旁邊的秦雨淞大咳了一聲:“喂!當我不存在的麽?你讓師妹陪你什麽?不如師兄好好陪陪你吧。”

雲雁拽住虞洛芽的腕骨不松手,虞洛芽見狀,只好對秦雨淞笑道:“師兄, 要不你就先走吧?我在這裏陪他一下。”

“行!我走!”秦雨淞氣哄哄地走了。

待他走後, 虞洛芽看向雲雁抓着自己的那只手, “雲師哥,現在可以松開了吧?”

雲雁擡起長眸來, 冷冷的光刺向她, 他向她走近,虞洛芽卻吓得往後退了一步,退到了後面的一把椅子上坐下。

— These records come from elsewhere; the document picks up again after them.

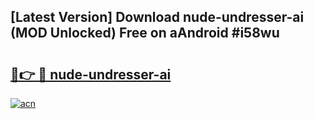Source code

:## [Latest Version] Download nude-undresser-ai (MOD Unlocked) Free on aAndroid #i58wu

# <h2><a href="https://bedroomkl.my?title=nude-undresser-ai&ref=20M">🔗👉 🔴 nude-undresser-ai</a></h2>

[![acn](https://github.com/user-attachments/assets/0f9c940e-d8b0-45ae-aac7-cd30a18b3e1c)](https://bedroomkl.my?title=nude-undresser-ai&ref=20M)

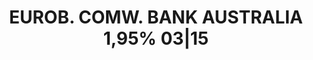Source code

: ---
layout: asset
title: EUROB. COMW. BANK AUSTRALIA 1,95% 03|15                     
isin: US20271RAA86
---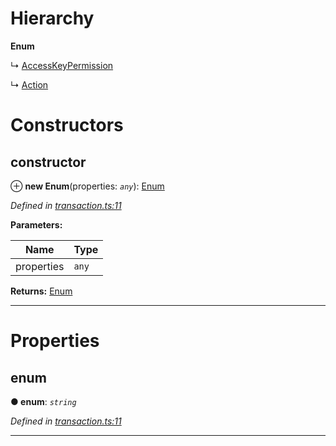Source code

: 

# Hierarchy

**Enum**

↳  [AccessKeyPermission](_transaction_.accesskeypermission.md)

↳  [Action](_transaction_.action.md)

# Constructors

<a id="constructor"></a>

##  constructor

⊕ **new Enum**(properties: *`any`*): [Enum](_transaction_.enum.md)

*Defined in [transaction.ts:11](https://github.com/nearprotocol/nearlib/blob/5251dca/src.ts/transaction.ts#L11)*

**Parameters:**

| Name | Type |
| ------ | ------ |
| properties | `any` |

**Returns:** [Enum](_transaction_.enum.md)

___

# Properties

<a id="enum"></a>

##  enum

**● enum**: *`string`*

*Defined in [transaction.ts:11](https://github.com/nearprotocol/nearlib/blob/5251dca/src.ts/transaction.ts#L11)*

___

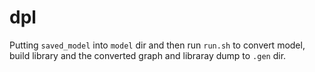 # dpl

Putting `saved_model` into `model` dir and then run `run.sh` to convert model, build library and the converted graph and libraray dump to `.gen` dir.

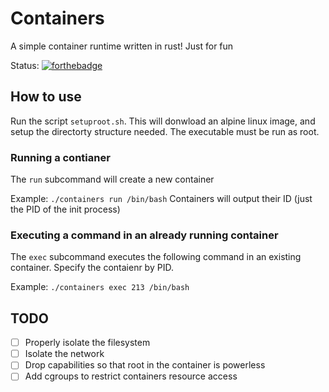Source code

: # Containers
A simple container runtime written in rust! Just for fun

Status: [![forthebadge](https://forthebadge.com/images/badges/works-on-my-machine.svg)](https://forthebadge.com)

## How to use
Run the script `setuproot.sh`. This will donwload an alpine linux image, and setup the directorty structure needed.
The executable must be run as root.

### Running a contianer
The `run` subcommand will create a new container

Example: `./containers run /bin/bash`
Containers will output their ID (just the PID of the init process)

### Executing a command in an already running container
The `exec` subcommand executes the following command in an existing container. Specify the contaienr by PID.

Example: `./containers exec 213 /bin/bash`


## TODO 
- [ ] Properly isolate the filesystem
- [ ] Isolate the network
- [ ] Drop capabilities so that root in the container is powerless
- [ ] Add cgroups to restrict containers resource access
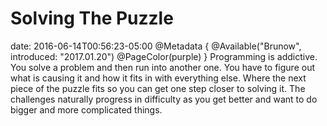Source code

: # Solving The Puzzle
date: 2016-06-14T00:56:23-05:00
@Metadata {
  @Available("Brunow", introduced: "2017.01.20")
  @PageColor(purple)
}
Programming is addictive. You solve a problem and then run into another one. You have to figure out what is causing it and how it fits in with everything else. Where the next piece of the puzzle fits so you can get one step closer to solving it. The challenges naturally progress in difficulty as you get better and want to do bigger and more complicated things.

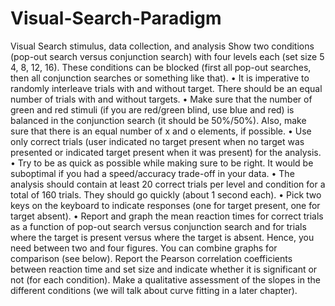 # Visual-Search-Paradigm
Visual Search stimulus, data collection, and analysis
Show two conditions (pop-out search versus conjunction search) with four levels each (set size 5 4, 8, 12, 16). These conditions can be blocked (first all pop-out searches, then all conjunction searches or something like that).
• It is imperative to randomly interleave trials with and without target. There should be an equal number of trials with and without targets.
• Make sure that the number of green and red stimuli (if you are red/green blind, use blue and red) is balanced in the conjunction search (it should be 50%/50%). Also, make sure that there is an equal number of x and o elements, if possible.
• Use only correct trials (user indicated no target present when no target was presented or indicated target present when it was present) for the analysis.
• Try to be as quick as possible while making sure to be right. It would be suboptimal if you had a speed/accuracy trade-off in your data.
• The analysis should contain at least 20 correct trials per level and condition for a total of 160 trials. They should go quickly (about 1 second each).
• Pick two keys on the keyboard to indicate responses (one for target present, one for target absent).
• Report and graph the mean reaction times for correct trials as a function of pop-out search versus conjunction search and for trials where the target is present versus where
the target is absent. Hence, you need between two and four figures. You can combine graphs for comparison (see below).
Report the Pearson correlation coefficients between reaction time and set size and indicate whether it is significant or not (for each condition).
Make a qualitative assessment of the slopes in the different conditions (we will talk about curve fitting in a later chapter).
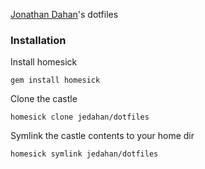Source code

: [Jonathan Dahan](http://jonathan.is)'s dotfiles

### Installation

Install homesick

    gem install homesick

Clone the castle

    homesick clone jedahan/dotfiles

Symlink the castle contents to your home dir

    homesick symlink jedahan/dotfiles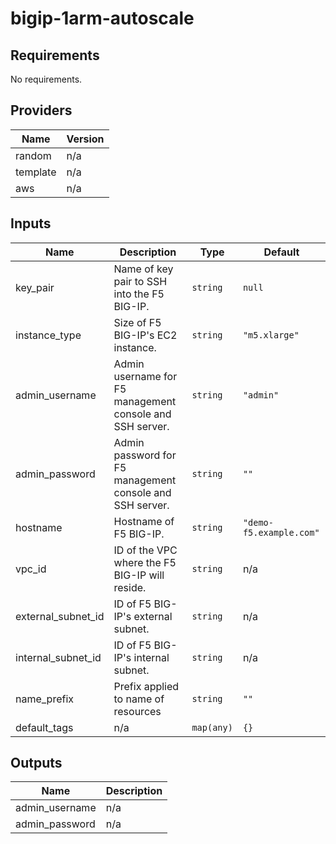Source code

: # bigip-1arm-autoscale

<!-- BEGINNING OF PRE-COMMIT-TERRAFORM DOCS HOOK -->
## Requirements

No requirements.

## Providers

| Name | Version |
|------|---------|
| random | n/a |
| template | n/a |
| aws | n/a |

## Inputs

| Name | Description | Type | Default |
|------|-------------|------|---------|
| key\_pair | Name of key pair to SSH into the F5 BIG-IP. | `string` | `null` |
| instance\_type | Size of F5 BIG-IP's EC2 instance. | `string` | `"m5.xlarge"` |
| admin\_username | Admin username for F5 management console and SSH server. | `string` | `"admin"` |
| admin\_password | Admin password for F5 management console and SSH server. | `string` | `""` |
| hostname | Hostname of F5 BIG-IP. | `string` | `"demo-f5.example.com"` |
| vpc\_id | ID of the VPC where the F5 BIG-IP will reside. | `string` | n/a |
| external\_subnet\_id | ID of F5 BIG-IP's external subnet. | `string` | n/a |
| internal\_subnet\_id | ID of F5 BIG-IP's internal subnet. | `string` | n/a |
| name\_prefix | Prefix applied to name of resources | `string` | `""` |
| default\_tags | n/a | `map(any)` | `{}` |

## Outputs

| Name | Description |
|------|-------------|
| admin\_username | n/a |
| admin\_password | n/a |

<!-- END OF PRE-COMMIT-TERRAFORM DOCS HOOK -->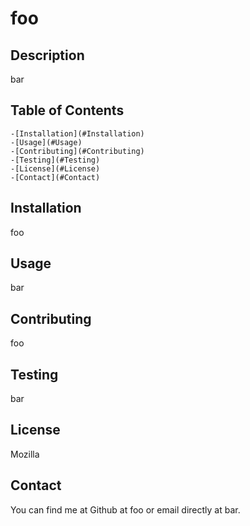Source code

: <!DOCTYPE md>
 # foo

## Description
bar

## Table of Contents
    -[Installation](#Installation)
    -[Usage](#Usage)
    -[Contributing](#Contributing)
    -[Testing](#Testing)
    -[License](#License)
    -[Contact](#Contact)


## Installation

foo 

## Usage

bar

## Contributing

foo

## Testing

bar


## License

Mozilla

## Contact

You can find me at Github at foo or email directly at bar.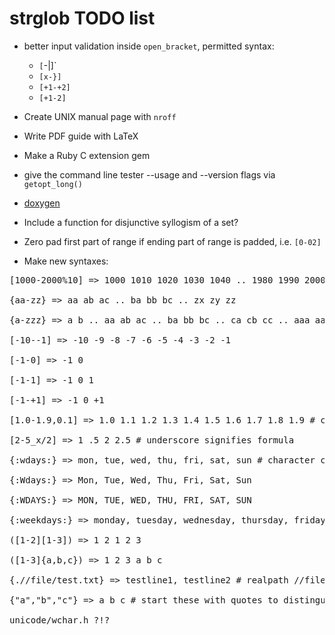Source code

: # strglob TODO list

* better input validation inside `open_bracket`, permitted syntax:
  - `[`-|]` 
  - `[x-}]`
  - `[+1-+2]`
  - `[+1-2]`

* Create UNIX manual page with `nroff`

* Write PDF guide with LaTeX

* Make a Ruby C extension gem

* give the command line tester --usage and --version flags via `getopt_long()`

* [doxygen](http://stack.nl/~dimitri/doxygen/ "Generate documentation from source code")

* Include a function for disjunctive syllogism of a set?

* Zero pad first part of range if ending part of range is padded, i.e. `[0-02]`

* Make new syntaxes:

<pre>
[1000-2000%10] => 1000 1010 1020 1030 1040 .. 1980 1990 2000

{aa-zz} => aa ab ac .. ba bb bc .. zx zy zz

{a-zzz} => a b .. aa ab ac .. ba bb bc .. ca cb cc .. aaa aab aac .. baa bab bac .. bbb bca bcb .. caa cab cac .. zzz

[-10--1] => -10 -9 -8 -7 -6 -5 -4 -3 -2 -1

[-1-0] => -1 0

[-1-1] => -1 0 1

[-1-+1] => -1 0 +1

[1.0-1.9,0.1] => 1.0 1.1 1.2 1.3 1.4 1.5 1.6 1.7 1.8 1.9 # comma sinigifes increment/decrement

[2-5_x/2] => 1 .5 2 2.5 # underscore signifies formula

{:wdays:} => mon, tue, wed, thu, fri, sat, sun # character class vs string class

{:Wdays:} => Mon, Tue, Wed, Thu, Fri, Sat, Sun

{:WDAYS:} => MON, TUE, WED, THU, FRI, SAT, SUN

{:weekdays:} => monday, tuesday, wednesday, thursday, friday, saturday, sunday 

([1-2][1-3]) => 1 2 1 2 3

([1-3]{a,b,c}) => 1 2 3 a b c

{.//file/test.txt} => testline1, testline2 # realpath //file/test.txt => /file/test.txt

{"a","b","c"} => a b c # start these with quotes to distinguish other syntax?

unicode/wchar.h ?!?
</pre>
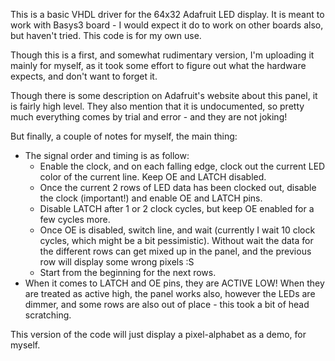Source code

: This is a basic VHDL driver for the 64x32 Adafruit LED display. It is meant to work with Basys3 board - I would expect it do to work on other boards also, but haven't tried. This code is for my own use.

Though this is a first, and somewhat rudimentary version, I'm uploading it mainly for myself, as it took some effort to figure out what the hardware expects, and don't want to forget it.

Though there is some description on Adafruit's website about this panel, it is fairly high level. They also mention that it is undocumented, so pretty much everything comes by trial and error - and they are not joking!

But finally, a couple of notes for myself, the main thing:

 - The signal order and timing is as follow:
   - Enable the clock, and on each falling edge, clock out the current LED color of the current line. Keep OE and LATCH disabled.
   - Once the current 2 rows of LED data has been clocked out, disable the clock (important!) and enable OE and LATCH pins.
   - Disable LATCH after 1 or 2 clock cycles, but keep OE enabled for a few cycles more.
   - Once OE is disabled, switch line, and wait (currently I wait 10 clock cycles, which might be a bit pessimistic). Without wait the data for the different rows can get mixed up in the panel, and the previous row will display some wrong pixels :S
   - Start from the beginning for the next rows.
 - When it comes to LATCH and OE pins, they are ACTIVE LOW! When they are treated as active high, the panel works also, however the LEDs are dimmer, and some rows are also out of place - this took a bit of head scratching.
 
 
This version of the code will just display a pixel-alphabet as a demo, for myself.
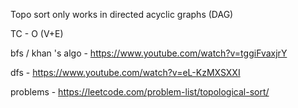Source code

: Topo sort only works in directed acyclic graphs (DAG)

TC - O (V+E)

bfs / khan 's algo -  https://www.youtube.com/watch?v=tggiFvaxjrY

dfs - https://www.youtube.com/watch?v=eL-KzMXSXXI

problems - https://leetcode.com/problem-list/topological-sort/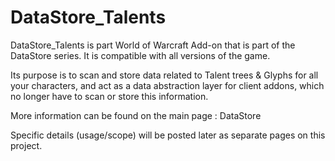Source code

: # DataStore_Talents

DataStore_Talents is part World of Warcraft Add-on that is part of the DataStore series.
It is compatible with all versions of the game.

Its purpose is to scan and store data related to Talent trees & Glyphs for all your characters, and act as a data abstraction layer for client addons, which no longer have to scan or store this information.

More information can be found on the main page : DataStore

Specific details (usage/scope) will be posted later as separate pages on this project.
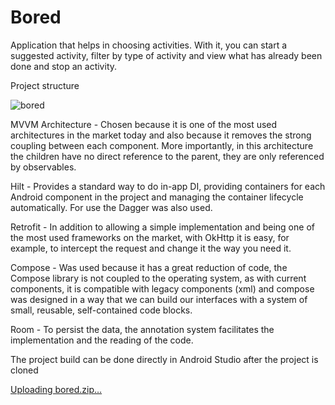 # Bored

Application that helps in choosing activities.
With it, you can start a suggested activity, filter by type of activity and view what has already been done and stop an activity.

Project structure

![bored](https://user-images.githubusercontent.com/2738131/209447608-e1814eee-48cd-470e-b9ec-b44ec92b8453.png)

MVVM Architecture - Chosen because it is one of the most used architectures in the market today and also because it removes the strong coupling between each component. More importantly, in this architecture the children have no direct reference to the parent, they are only referenced by observables.

Hilt - Provides a standard way to do in-app DI, providing containers for each Android component in the project and managing the container lifecycle automatically. For use the Dagger was also used.


Retrofit - In addition to allowing a simple implementation and being one of the most used frameworks on the market, with OkHttp it is easy, for example, to intercept the request and change it the way you need it.

Compose - Was used because it has a great reduction of code, the Compose library is not coupled to the operating system, as with current components, it is compatible with legacy components (xml) and compose was designed in a way that we can build our interfaces with a system of small, reusable, self-contained code blocks.

Room - To persist the data, the annotation system facilitates the implementation and the reading of the code.


The project build can be done directly in Android Studio after the project is cloned

[Uploading bored.zip…]()
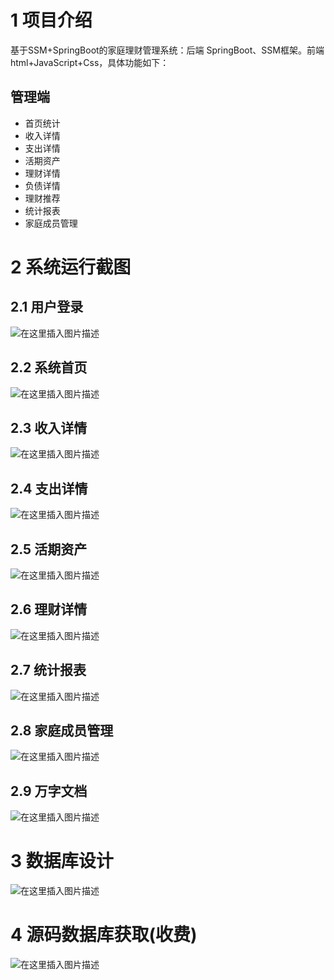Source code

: # 1 项目介绍
基于SSM+SpringBoot的家庭理财管理系统：后端 SpringBoot、SSM框架。前端html+JavaScript+Css，具体功能如下：
## 管理端
- 首页统计
- 收入详情
- 支出详情
- 活期资产
- 理财详情
- 负债详情
- 理财推荐
- 统计报表
- 家庭成员管理
# 2 系统运行截图
## 2.1 用户登录
![在这里插入图片描述](images/01.png)
## 2.2 系统首页
![在这里插入图片描述](images/02.png)
## 2.3 收入详情
![在这里插入图片描述](images/03.png)
## 2.4 支出详情
![在这里插入图片描述](images/04.png)
## 2.5 活期资产
![在这里插入图片描述](images/05.png)
## 2.6 理财详情
![在这里插入图片描述](images/06.png)
## 2.7 统计报表
![在这里插入图片描述](images/07.png)
## 2.8 家庭成员管理
![在这里插入图片描述](images/08.png)
## 2.9 万字文档
![在这里插入图片描述](images/09.png)
# 3 数据库设计
![在这里插入图片描述](images/10.png)
# 4 源码数据库获取(收费)
![在这里插入图片描述](images/11.png)

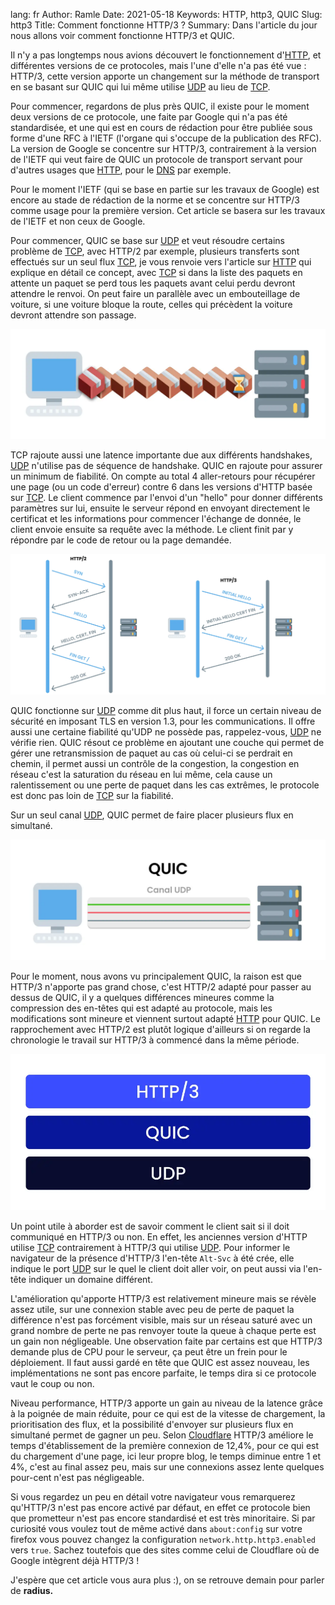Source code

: lang: fr
Author: Ramle 
Date: 2021-05-18
Keywords: HTTP, http3, QUIC
Slug: http3
Title: Comment fonctionne HTTP/3 ?
Summary: Dans l'article du jour nous allons voir comment fonctionne HTTP/3 et QUIC.

Il n'y a pas longtemps nous avions découvert le fonctionnement d'[HTTP](https://ilearned.eu/http.html), et différentes versions de ce protocoles, mais l'une d'elle n'a pas été vue : HTTP/3, cette version apporte un changement sur la méthode de transport en se basant sur QUIC qui lui même utilise [UDP](https://ilearned.eu/udp.html) au lieu de [TCP](https://ilearned.eu/tcp.html).

Pour commencer, regardons de plus près QUIC, il existe pour le moment deux versions de ce protocole, une faite par Google qui n'a pas été standardisée, et une qui est en cours de rédaction pour être publiée sous forme d'une RFC à l'IETF (l'organe qui s'occupe de la publication des RFC). La version de Google se concentre sur HTTP/3, contrairement à la version de l'IETF qui veut faire de QUIC un protocole de transport servant pour d'autres usages que [HTTP](https://ilearned.eu/http.html), pour le [DNS](https://ilearned.eu/les-bases-du-dns.html) par exemple.

Pour le moment l'IETF (qui se base en partie sur les travaux de Google) est encore au stade de rédaction de la norme et se concentre sur HTTP/3 comme usage pour la première version. Cet article se basera sur les travaux de l'IETF et non ceux de Google.

Pour commencer, QUIC se base sur [UDP](https://ilearned.eu/udp.html) et veut résoudre certains problème de [TCP](https://ilearned.eu/tcp.html), avec HTTP/2 par exemple, plusieurs transferts sont effectués sur un seul flux [TCP](https://ilearned.eu/tcp.html), je vous renvoie vers l'article sur [HTTP](https://ilearned.eu/http.html) qui explique en détail ce concept, avec [TCP](https://ilearned.eu/tcp.html) si dans la liste des paquets en attente un paquet se perd tous les paquets avant celui perdu devront attendre le renvoi. On peut faire un parallèle avec un embouteillage de voiture, si une voiture bloque la route, celles qui précèdent la voiture devront attendre son passage.

![Congestion des paquets](/static/img/http/congestion_http.webp)

TCP rajoute aussi une latence importante due aux différents handshakes, [UDP](https://ilearned.eu/udp.html) n'utilise pas de séquence de handshake. QUIC en rajoute pour assurer un minimum de fiabilité. On compte au total 4 aller-retours pour récupérer une page (ou un code d'erreur) contre 6 dans les versions d'HTTP basée sur [TCP](https://ilearned.eu/tcp.html). Le client commence par l'envoi d'un "hello" pour donner différents paramètres sur lui, ensuite le serveur répond en envoyant directement le certificat et les informations pour commencer l'échange de donnée, le client envoie ensuite sa requête avec la méthode. Le client finit par y répondre par le code de retour ou la page demandée.

![Comparaison handshake HTTP vs HTTP/3](/static/img/http/http_handshake_vs.webp)

QUIC fonctionne sur [UDP](https://ilearned.eu/udp.html) comme dit plus haut, il force un certain niveau de sécurité en imposant TLS en version 1.3, pour les communications. Il offre aussi une certaine fiabilité qu'UDP ne possède pas, rappelez-vous, [UDP](https://ilearned.eu/udp.html) ne vérifie rien. QUIC résout ce problème en ajoutant une couche qui permet de gérer une retransmission de paquet au cas où celui-ci se perdrait en chemin, il permet aussi un contrôle de la congestion, la congestion en réseau c'est la saturation du réseau en lui même, cela cause un ralentissement ou une perte de paquet dans les cas extrêmes, le protocole est donc pas loin de [TCP](https://ilearned.eu/tcp.html) sur la fiabilité.

Sur un seul canal [UDP](https://ilearned.eu/udp.html), QUIC permet de faire placer plusieurs flux en simultané.

![Canal QUIC](/static/img/http/quic.webp)

Pour le moment, nous avons vu principalement QUIC, la raison est que HTTP/3 n'apporte pas grand chose, c'est HTTP/2 adapté pour passer au dessus de QUIC, il y a quelques différences mineures comme la compression des en-têtes qui est adapté au protocole, mais les modifications sont mineure et viennent surtout adapté [HTTP](https://ilearned.eu/http.html) pour QUIC. Le rapprochement avec HTTP/2 est plutôt logique d'ailleurs si on regarde la chronologie le travail sur HTTP/3 à commencé dans la même période.

![Couche HTTP/3](/static/img/http/couche_http3.webp)

Un point utile à aborder est de savoir comment le client sait si il doit communiqué en HTTP/3 ou non. En effet, les anciennes version d'HTTP utilise [TCP](https://ilearned.eu/tcp.html) contrairement à HTTP/3 qui utilise [UDP](https://ilearned.eu/udp.html). Pour informer le navigateur de la présence d'HTTP/3 l'en-tête `Alt-Svc` à été crée, elle indique le port [UDP](https://ilearned.eu/udp.html) sur le quel le client doit aller voir, on peut aussi via l'en-tête indiquer un domaine différent.

L'amélioration qu'apporte HTTP/3 est relativement mineure mais se révèle assez utile, sur une connexion stable avec peu de perte de paquet la différence n'est pas forcément visible, mais sur un réseau saturé avec un grand nombre de perte ne pas renvoyer toute la queue à chaque perte est un gain non négligeable. Une observation faite par certains est que HTTP/3 demande plus de CPU pour le serveur, ça peut être un frein pour le déploiement. Il faut aussi gardé en tête que QUIC est assez nouveau, les implémentations ne sont pas encore parfaite, le temps dira si ce protocole vaut le coup ou non.

Niveau performance, HTTP/3 apporte un gain au niveau de la latence grâce à la poignée de main réduite, pour ce qui est de la vitesse de chargement, la prioritisation des flux, et la possibilité d'envoyer sur plusieurs flux en simultané permet de gagner un peu. Selon [Cloudflare](https://blog.cloudflare.com/http-3-vs-http-2/) HTTP/3 améliore le temps d'établissement de la première connexion de 12,4%, pour ce qui est du chargement d'une page, ici leur propre blog, le temps diminue entre 1 et 4%, c'est au final assez peu, mais sur une connexions assez lente quelques pour-cent n'est pas négligeable.

Si vous regardez un peu en détail votre navigateur vous remarquerez qu'HTTP/3 n'est pas encore activé par défaut, en effet ce protocole bien que prometteur n'est pas encore standardisé et est très minoritaire. Si par curiosité vous voulez tout de même activé dans `about:config` sur votre firefox vous pouvez changez la configuration `network.http.http3.enabled` vers `true`. Sachez toutefois que des sites comme celui de Cloudflare où de Google intègrent déjà HTTP/3 ! 

J'espère que cet article vous aura plus :), on se retrouve demain pour parler de **radius.**
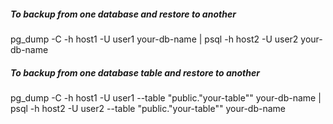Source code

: ##### To backup from one database and restore to another

pg_dump -C -h host1 -U user1 your-db-name | psql -h host2 -U user2 your-db-name

##### To backup from one database table and restore to another

pg_dump -C -h host1 -U user1 --table "public.\"your-table\"" your-db-name | psql -h host2 -U user2 --table "public.\"your-table\"" your-db-name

她仰起頭,看到雲雁俯下身來, 雙手按在她兩側的椅子把手上, 眼神陰鸷寒厲, 發白的嘴唇翕動, 道:“那天晚上,你都看得見。”

他的嗓音很啞, 聽起來像是一陣青煙。

哪……哪天晚上?

虞洛芽在腦子裏回想了半天,覺得他說的最有可能的就是在山洞裏的那晚。

她不過就是看了一點腹肌嘛,也沒啥嘛。

他眼帶譏諷地一笑:“我倒是不知, 我們的小師妹還是個演戲高手呃。”

“我……”

虞洛芽啞口無言,她确實騙了他很久。

他突然擒住了她的下颚, 他的力道很大, 仿佛一下就能将她的骨頭捏碎。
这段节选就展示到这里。